[Task statement]: Whenever a line in the entries below contains the string "documentclass", copy that line.

[Provided information]:
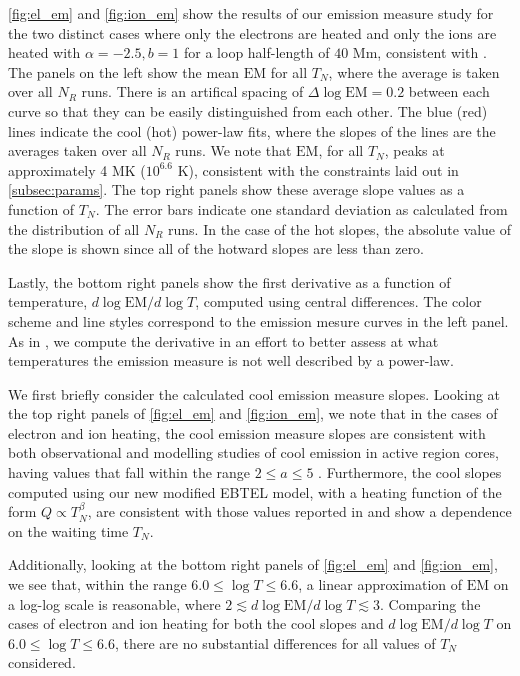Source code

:\documentclass[apj]{emulateapj}
\begin{document}
	\par \autoref{fig:el_em} and \autoref{fig:ion_em} show the results of our emission measure study for the two distinct cases where only the electrons are heated and only the ions are heated with $\alpha=-2.5,b=1$ for a loop half-length of $40$ Mm, consistent with . The panels on the left show the mean $\mathrm{EM}$ for all $T_N$, where the average is taken over all $N_{R}$ runs. There is an artifical spacing of $\Delta\log{\mathrm{EM}}=0.2$ between each curve so that they can be easily distinguished from each other. The blue (red) lines indicate the cool (hot) power-law fits, where the slopes of the lines are the averages taken over all $N_{R}$ runs. We note that $\mathrm{EM}$, for all $T_N$, peaks at approximately 4 MK ($10^{6.6}$ K), consistent with the constraints laid out in \autoref{subsec:params}. The top right panels show these average slope values as a function of $T_N$. The error bars indicate one standard deviation as calculated from the distribution of all $N_{R}$ runs. In the case of the hot slopes, the absolute value of the slope is shown since all of the hotward slopes are less than zero. 
	\par Lastly, the bottom right panels show the first derivative as a function of temperature, $d\log{\mathrm{EM}}/d\log{T}$, computed using central differences. The color scheme and line styles correspond to the emission mesure curves in the left panel. As in , we compute the derivative in an effort to better assess at what temperatures the emission measure is not well described by a power-law.
	\par We first briefly consider the calculated cool emission measure slopes. Looking at the top right panels of \autoref{fig:el_em} and \autoref{fig:ion_em}, we note that in the cases of electron and ion heating, the cool emission measure slopes are consistent with both observational and modelling studies of cool emission in active region cores, having values that fall within the range $2\le a\le5$ \citep[and references therein]{bradshaw_diagnosing_2012}. Furthermore, the cool slopes computed using our new modified EBTEL model, with a heating function of the form $Q\propto T_N^{\beta}$, are consistent with those values reported in \citet{cargill_active_2014} and show a dependence on the waiting time $T_N$.  
	\par Additionally, looking at the bottom right panels of \autoref{fig:el_em} and \autoref{fig:ion_em}, we see that, within the range $6.0\le\log{T}\le6.6$, a linear approximation of $\mathrm{EM}$ on a log-log scale is reasonable, where $2\lesssim d\log{\mathrm{EM}/d\log{T}}\lesssim3$. Comparing the cases of electron and ion heating for both the cool slopes and $d\log{\mathrm{EM}/d\log{T}}$ on $6.0\le\log{T}\le6.6$, there are no substantial differences for all values of $T_N$ considered.
\end{document}
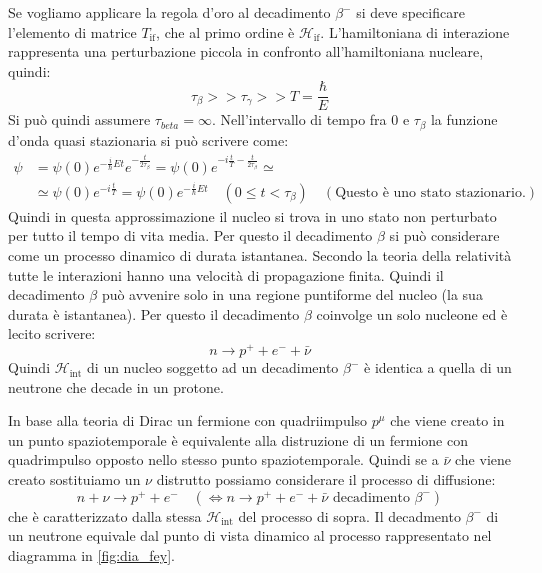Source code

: Se vogliamo applicare la regola d'oro al decadimento $\beta^-$ si deve specificare l'elemento di matrice $T_{\text{if}}$, che al primo ordine è $\mathcal{H}_{\text{if}}$.
L'hamiltoniana di interazione rappresenta una perturbazione piccola in confronto all'hamiltoniana nucleare, quindi:
\[
\tau_{\beta}>>\tau_{\gamma}>>T=\frac{\hbar}{E}
\]
Si può quindi assumere $\tau_{beta}=\infty$. Nell'intervallo di tempo fra $0$ e $\tau_{\beta}$ la funzione d'onda quasi stazionaria si può scrivere come:
\[
\begin{split}
\psi &=\psi(0)e^{-\frac{i}{\hbar}Et}e^{-\frac{t}{2\tau_{\beta}}}=\psi(0)e^{-i\frac{t}{T}-\frac{t}{2\tau_{\beta}}}\simeq\\
&\simeq\psi(0)e^{-i\frac{t}{T}}=\psi(0)e^{-\frac{i}{\hbar}Et}\quad(0\leq t<\tau_{\beta})\quad(\text{Questo è uno stato stazionario.})
\end{split}
\]
Quindi in questa approssimazione il nucleo si trova in uno stato non perturbato per tutto il tempo di vita media. Per questo il decadimento $\beta$ si può considerare
come un processo dinamico di durata istantanea. Secondo la teoria della relatività tutte le interazioni hanno una velocità di propagazione finita. Quindi il decadimento $\beta$
può avvenire solo in una regione puntiforme del nucleo (la sua durata è istantanea).
Per questo il decadimento $\beta$ coinvolge un solo nucleone ed è lecito scrivere:
\[
n\rightarrow p^++e^-+\bar{\nu}
\]
Quindi $\mathcal{H}_{\text{int}}$ di un nucleo soggetto ad un decadimento $\beta^-$ è identica a quella di un neutrone che decade in un protone.
\breaknote

In base alla teoria di Dirac un fermione con quadriimpulso $p^{\mu}$ che viene creato in un punto spaziotemporale è equivalente alla distruzione di
un fermione con quadrimpulso opposto nello stesso punto spaziotemporale. Quindi se a $\bar{\nu}$ che viene creato sostituiamo un $\nu$ distrutto possiamo considerare
il processo di diffusione:
\[
n+\nu\rightarrow p^++e^-\quad(\Leftrightarrow n\rightarrow p^++e^-+\bar{\nu} \text{ decadimento $\beta^-$})
\]
che è caratterizzato dalla stessa $\mathcal{H}_{\text{int}}$ del processo di sopra. Il decadmento $\beta^-$ di un neutrone equivale dal punto di vista dinamico al processo rappresentato nel
diagramma in \autoref{fig:dia_fey}.
\begin{figure}
\centering
\caption{}
\label{fig:dia_fey}
\end{figure}

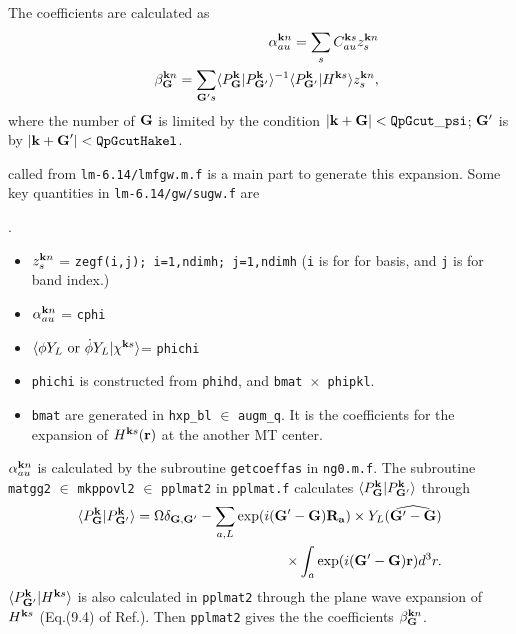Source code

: \documentclass[a4paper,10pt,epsf,fleqn]{article}
\begin{document}
The coefficients are calculated as
\begin{eqnarray}
&&\alpha^{{\bf k} n}_{au} = \sum_s C^{{\bf k}s}_{a u} z^{{\bf k}n}_s \\
&&\beta^{{\bf k}n}_{\bf G} = \sum_{{\bf G}'s} 
\langle P^{\bf k}_{\bf G}|P^{\bf k}_{{\bf G}'}\rangle^{-1}
\langle P^{\bf k}_{{\bf G}'}|H^{{\bf k}s}\rangle z^{{\bf k}n}_s,
\end{eqnarray}
where the number of ${\bf G}$ is limited by the condition
$|{\bf k+G}|< {\tt QpGcut\_psi}$;
${\bf G}'$ is by $|{\bf k+G}'|< {\tt  QpGcutHakel}$.

\vspace{8mm}
 called from 
{\tt lm-6.14/lmfgw.m.f} is a main part to generate this expansion.
Some key quantities in {\tt lm-6.14/gw/sugw.f} are

.
\begin{itemize}
\item 
$z^{{\bf k}n}_s$ = {\tt zegf(i,j); i=1,ndimh; {\tt j=1,ndimh}} 
({\tt i} is for for basis, and {\tt j} is for band index.)
	
\item 
$\alpha^{{\bf k} n}_{au}$ = {\tt cphi}

\item
$\langle \phi Y_L {\ \rm or \ } \dot{\phi}Y_L|\chi^{{\bf k}s} \rangle$= {\tt phichi} 
	
\item 
{\tt phichi} is constructed from {\tt phihd}, and {\tt bmat $\times$ phipkl}.

\item 
{\tt bmat} are generated in {\tt hxp\_bl} $\in$ {\tt augm\_q}.
It is the coefficients for the expansion of $H^{{\bf k}s}({\bf r})$ 
at the another MT center.

\end{itemize}


\noindent [ In {\tt ng0.m.f}, ${\tt QpGcutHakel}$ is assumed as $={\tt 1.5*QpGcut\_psi}$ now.
{\underline But it is not justified enough.}
You will be able to utilize more reasonable ones
which was used in the LDA calculations.]

\noindent $\alpha^{{\bf k} n}_{au}$ is calculated by the subroutine {\tt getcoeffas} in 
{\tt ng0.m.f}.
The subroutine {\tt matgg2} $\in$ {\tt mkppovl2} $\in$ {\tt pplmat2} in {\tt pplmat.f} calculates
$\langle P^{\bf k}_{\bf G}|P^{\bf k}_{{\bf G}'} \rangle$ through
\begin{eqnarray}
\langle P^{\bf k}_{\bf G}|P^{\bf k}_{{\bf G}'} \rangle
= \Omega \delta_{{\bf G},{\bf G}'} -  
\sum_{a,L} \exp( i ({\bf G}'-{\bf G}) {\bf R_a}) 
\times Y_L(\widehat{{\bf G}'-{\bf G}}) \nonumber \\
\times \int_{a} \exp(i({\bf G}'-{\bf G}){\bf r}) d^3r.
\end{eqnarray}
$\langle P^{\bf k}_{{\bf G}'}| H^{{\bf k}s} \rangle$ is also calculated
in {\tt pplmat2} through the plane wave expansion of $H^{{\bf k}s}$
(Eq.(9.4) of Ref.\cite{bott98}). Then {\tt pplmat2} gives the
the coefficients $\beta^{{\bf k}n}_{\bf G}$.
\end{document}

[Solution below]:
:\documentclass[apj]{emulateapj}
: \documentclass[a4paper,10pt,epsf,fleqn]{article}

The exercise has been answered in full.